Chef Celebrity Sighting & The Left Side

Yesterday we made a trip down to Marin to go to the Farmer’s Market, which we try to do at least once a month. (oh and Katrina, even with your notice, we of course arrived without our own bags at Bring Your Own Bag day!) As we were strolling through the middle aisle I realized that Tyler Florence, his wife and young son were walking right towards us! I had heard that he had moved somewhere around here. Anyway, we were trying to play it off very cool, as though, ‘oh yeah, that’s just Tyler Florence shopping at our market, no biggie’. But of course as soon he passed we turned right around like gaping fans and looked as he walked by. Poor guy, just trying to shop with his family and he’s got people like us staring at him. Over the years we’ve watched almost all of his shows but Tyler’s Ultimate is my favorite. My mouth is always watering at the end of the show at whatever he’s just created and I always think, I have to download that recipe. He’s a great food stylist and his lighting guru is a master. And it was nice to see him just walking around with his family taking in a lovely Sunday at the market. His son looked just a bit younger than our youngest and I smiled as I passed him later struggling to keep his son from wiggling out of his stroller….a situation I deal with daily. It made him seem like a real and genuine person. From the look of his website it looks like he’s going to open a place in Mill Valley.
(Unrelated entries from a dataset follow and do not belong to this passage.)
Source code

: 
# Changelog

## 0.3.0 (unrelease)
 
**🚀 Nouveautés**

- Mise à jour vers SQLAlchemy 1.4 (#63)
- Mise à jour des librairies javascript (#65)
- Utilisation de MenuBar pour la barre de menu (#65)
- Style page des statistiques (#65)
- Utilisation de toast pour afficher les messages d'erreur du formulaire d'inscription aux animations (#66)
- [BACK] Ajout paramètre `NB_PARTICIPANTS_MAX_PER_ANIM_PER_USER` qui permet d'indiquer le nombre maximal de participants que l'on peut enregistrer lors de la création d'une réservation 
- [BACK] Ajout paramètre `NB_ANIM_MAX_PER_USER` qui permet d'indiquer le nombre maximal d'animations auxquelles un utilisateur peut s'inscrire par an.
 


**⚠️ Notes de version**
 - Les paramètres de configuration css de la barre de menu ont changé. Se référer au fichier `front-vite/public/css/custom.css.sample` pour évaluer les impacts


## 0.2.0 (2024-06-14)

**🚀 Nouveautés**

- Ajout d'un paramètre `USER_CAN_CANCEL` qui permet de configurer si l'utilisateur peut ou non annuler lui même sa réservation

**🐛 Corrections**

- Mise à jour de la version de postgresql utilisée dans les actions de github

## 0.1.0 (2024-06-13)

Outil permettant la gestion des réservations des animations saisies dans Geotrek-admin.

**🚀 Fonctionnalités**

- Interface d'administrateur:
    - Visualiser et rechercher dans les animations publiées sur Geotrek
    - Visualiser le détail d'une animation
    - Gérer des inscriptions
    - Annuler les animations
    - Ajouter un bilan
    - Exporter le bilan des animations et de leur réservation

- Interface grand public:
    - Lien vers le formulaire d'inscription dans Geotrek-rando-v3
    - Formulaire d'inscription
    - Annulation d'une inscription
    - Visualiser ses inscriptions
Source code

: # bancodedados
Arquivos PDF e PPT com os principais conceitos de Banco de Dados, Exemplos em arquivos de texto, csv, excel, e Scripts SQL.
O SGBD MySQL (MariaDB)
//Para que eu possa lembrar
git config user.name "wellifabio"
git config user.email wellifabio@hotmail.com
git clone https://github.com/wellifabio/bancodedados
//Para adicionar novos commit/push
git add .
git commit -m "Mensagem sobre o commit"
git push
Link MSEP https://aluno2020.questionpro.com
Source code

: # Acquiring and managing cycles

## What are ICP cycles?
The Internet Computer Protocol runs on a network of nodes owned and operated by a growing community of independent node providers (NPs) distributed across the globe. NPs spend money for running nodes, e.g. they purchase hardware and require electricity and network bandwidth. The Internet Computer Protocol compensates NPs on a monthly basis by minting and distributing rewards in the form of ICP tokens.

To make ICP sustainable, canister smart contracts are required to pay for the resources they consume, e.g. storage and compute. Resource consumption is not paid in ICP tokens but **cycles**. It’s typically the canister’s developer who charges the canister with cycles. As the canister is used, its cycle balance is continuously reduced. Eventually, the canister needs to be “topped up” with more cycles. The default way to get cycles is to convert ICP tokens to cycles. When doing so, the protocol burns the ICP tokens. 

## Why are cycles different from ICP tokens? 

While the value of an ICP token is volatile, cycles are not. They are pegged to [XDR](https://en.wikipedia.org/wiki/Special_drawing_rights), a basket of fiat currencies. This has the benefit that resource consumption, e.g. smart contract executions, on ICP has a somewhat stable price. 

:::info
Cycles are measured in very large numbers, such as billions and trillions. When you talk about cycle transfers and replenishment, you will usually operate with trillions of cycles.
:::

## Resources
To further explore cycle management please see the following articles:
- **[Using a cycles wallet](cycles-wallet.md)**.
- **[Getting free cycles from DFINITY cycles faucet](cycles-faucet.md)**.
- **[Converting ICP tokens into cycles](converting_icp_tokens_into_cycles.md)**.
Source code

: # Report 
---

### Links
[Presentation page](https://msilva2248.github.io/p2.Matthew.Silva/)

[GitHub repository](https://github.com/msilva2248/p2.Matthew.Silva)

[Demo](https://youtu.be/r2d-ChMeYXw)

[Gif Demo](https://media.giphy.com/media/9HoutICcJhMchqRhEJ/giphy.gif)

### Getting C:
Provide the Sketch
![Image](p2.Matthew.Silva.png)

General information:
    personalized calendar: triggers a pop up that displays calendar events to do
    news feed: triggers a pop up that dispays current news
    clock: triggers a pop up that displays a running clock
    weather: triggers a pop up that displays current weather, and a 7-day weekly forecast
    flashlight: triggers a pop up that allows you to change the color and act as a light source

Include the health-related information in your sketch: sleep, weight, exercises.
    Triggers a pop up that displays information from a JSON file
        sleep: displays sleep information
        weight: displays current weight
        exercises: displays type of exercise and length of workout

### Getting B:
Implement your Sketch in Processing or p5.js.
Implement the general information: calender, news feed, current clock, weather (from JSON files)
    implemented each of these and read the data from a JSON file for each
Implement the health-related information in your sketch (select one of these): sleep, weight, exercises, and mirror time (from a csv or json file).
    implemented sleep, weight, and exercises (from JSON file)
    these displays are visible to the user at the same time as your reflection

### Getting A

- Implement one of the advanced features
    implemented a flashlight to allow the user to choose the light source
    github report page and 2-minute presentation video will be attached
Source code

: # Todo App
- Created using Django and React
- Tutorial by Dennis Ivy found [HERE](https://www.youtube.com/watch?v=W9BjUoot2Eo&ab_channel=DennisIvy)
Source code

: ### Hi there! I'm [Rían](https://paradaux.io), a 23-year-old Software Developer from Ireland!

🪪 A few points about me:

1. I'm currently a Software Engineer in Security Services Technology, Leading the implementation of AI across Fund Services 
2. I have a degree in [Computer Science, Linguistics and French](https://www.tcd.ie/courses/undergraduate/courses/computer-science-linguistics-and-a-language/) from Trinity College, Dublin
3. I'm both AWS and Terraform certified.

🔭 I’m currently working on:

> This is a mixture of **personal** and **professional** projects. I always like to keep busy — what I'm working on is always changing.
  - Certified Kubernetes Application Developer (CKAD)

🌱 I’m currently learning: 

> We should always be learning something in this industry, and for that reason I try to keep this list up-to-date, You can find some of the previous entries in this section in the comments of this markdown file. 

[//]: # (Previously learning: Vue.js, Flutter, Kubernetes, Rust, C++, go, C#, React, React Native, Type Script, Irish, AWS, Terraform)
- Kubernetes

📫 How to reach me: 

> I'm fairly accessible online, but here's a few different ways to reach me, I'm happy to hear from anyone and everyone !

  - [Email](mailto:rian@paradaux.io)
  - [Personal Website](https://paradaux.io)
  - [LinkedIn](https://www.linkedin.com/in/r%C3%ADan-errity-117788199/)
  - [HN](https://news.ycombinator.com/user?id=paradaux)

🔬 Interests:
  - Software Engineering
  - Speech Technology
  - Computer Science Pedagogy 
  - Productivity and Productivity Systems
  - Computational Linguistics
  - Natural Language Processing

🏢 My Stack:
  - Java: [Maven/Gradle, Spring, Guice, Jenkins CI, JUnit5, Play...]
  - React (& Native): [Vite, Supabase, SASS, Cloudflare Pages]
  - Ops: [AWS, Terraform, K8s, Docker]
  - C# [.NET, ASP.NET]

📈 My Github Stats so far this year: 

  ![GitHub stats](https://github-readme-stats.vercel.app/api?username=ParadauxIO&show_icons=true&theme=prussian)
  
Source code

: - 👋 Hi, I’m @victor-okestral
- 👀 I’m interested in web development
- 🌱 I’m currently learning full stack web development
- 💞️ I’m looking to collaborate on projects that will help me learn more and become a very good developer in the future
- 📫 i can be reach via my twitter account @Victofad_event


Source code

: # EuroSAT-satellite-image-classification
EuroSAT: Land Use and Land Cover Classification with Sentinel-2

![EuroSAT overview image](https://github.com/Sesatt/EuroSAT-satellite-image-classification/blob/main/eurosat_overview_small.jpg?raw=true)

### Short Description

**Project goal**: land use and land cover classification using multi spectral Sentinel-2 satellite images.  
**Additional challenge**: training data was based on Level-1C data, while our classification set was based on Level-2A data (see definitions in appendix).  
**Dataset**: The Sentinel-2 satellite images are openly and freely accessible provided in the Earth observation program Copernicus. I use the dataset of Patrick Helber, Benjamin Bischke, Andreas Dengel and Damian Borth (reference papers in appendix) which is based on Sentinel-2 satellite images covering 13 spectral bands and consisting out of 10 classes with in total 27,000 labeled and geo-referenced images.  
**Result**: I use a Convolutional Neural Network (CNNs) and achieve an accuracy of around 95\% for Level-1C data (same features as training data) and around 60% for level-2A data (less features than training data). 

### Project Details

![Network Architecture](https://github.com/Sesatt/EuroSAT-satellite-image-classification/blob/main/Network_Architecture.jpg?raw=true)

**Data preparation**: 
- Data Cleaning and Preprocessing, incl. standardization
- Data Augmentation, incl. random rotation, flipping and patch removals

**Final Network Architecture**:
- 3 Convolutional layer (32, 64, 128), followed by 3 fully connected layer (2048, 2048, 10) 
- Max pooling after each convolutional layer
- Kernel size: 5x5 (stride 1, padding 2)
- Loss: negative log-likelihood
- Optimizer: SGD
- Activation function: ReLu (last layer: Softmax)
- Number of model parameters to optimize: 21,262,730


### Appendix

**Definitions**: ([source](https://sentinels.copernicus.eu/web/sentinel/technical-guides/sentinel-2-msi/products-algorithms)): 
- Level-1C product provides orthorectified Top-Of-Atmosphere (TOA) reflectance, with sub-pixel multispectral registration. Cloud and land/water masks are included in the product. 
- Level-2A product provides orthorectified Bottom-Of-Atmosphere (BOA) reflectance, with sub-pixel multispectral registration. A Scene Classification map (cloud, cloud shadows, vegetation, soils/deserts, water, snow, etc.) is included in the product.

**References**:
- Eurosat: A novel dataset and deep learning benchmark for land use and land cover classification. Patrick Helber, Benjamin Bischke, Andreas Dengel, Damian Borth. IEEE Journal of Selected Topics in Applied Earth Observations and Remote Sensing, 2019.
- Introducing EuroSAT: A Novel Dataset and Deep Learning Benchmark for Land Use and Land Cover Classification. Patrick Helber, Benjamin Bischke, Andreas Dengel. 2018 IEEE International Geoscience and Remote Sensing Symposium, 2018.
So, onto the garden. I’ve been so overwhelmed with all that has gone on in it. April is always full of crazy growth, and new plantings so it’s hard to keep up. So this week, I’ll be starting from the left and moving, as the week goes, over to the right of the yard. Scott constructed some quickie, pell-mell sort of raised beds to house our cold weather spring crop and they look very happy there.

collards, peas and cilantro
We are trying collard greens for the first time, planted with some very slow growing peas, cilantro and parsley.

Broccoli
Next to that is a bed of broccoli, cauliflower and raddiccio hidden in the middle, contained by our snail guards. I think a few carrot seeds were sprinkled in there last week, but none have come up yet.

bok choy
And next to that bed, is this bed of bok choy. It’s our first year growing that too and we are enjoying having it young. You know how fiberous it can be when it’s fully mature—chew, chew chew.

Radishes
Behind all of those we have a bed of radishes, remember when they were so tiny? Radishes grow quick. In fact at the begining of October of 2006 one of our neighbors who runs the Slow Food Movement in town was running for city council. He stopped by our house campaigning and gave us a package of radish seeds and told me, “plant these today and by the time you are ready to eat them, you’ll remember me and hopefully vote for me on November 7th.” Sorry to report that he didn’t win the election, but I certainly voted for him.

Oak leaf lettuce
Next to the radishes is our lettuce and raddiccio patch. We’re growing a bunch of different lettuces there and since the chickens have been relegaded to the cottage yard (note to self: chickens love lettuce), they are all growing beautifully.

artichokes
And to cap off the left side of the garden, our artichokes. We aren’t getting that many this year. In fact it seems like artichoke prices are through the roof this spring. One sign at the farmer’s market this year read ‘$4/artichoke’! Has anyone read anything about the artichoke crop this year?

So that is the state of affairs for the left side of the yard, next up, the center plot.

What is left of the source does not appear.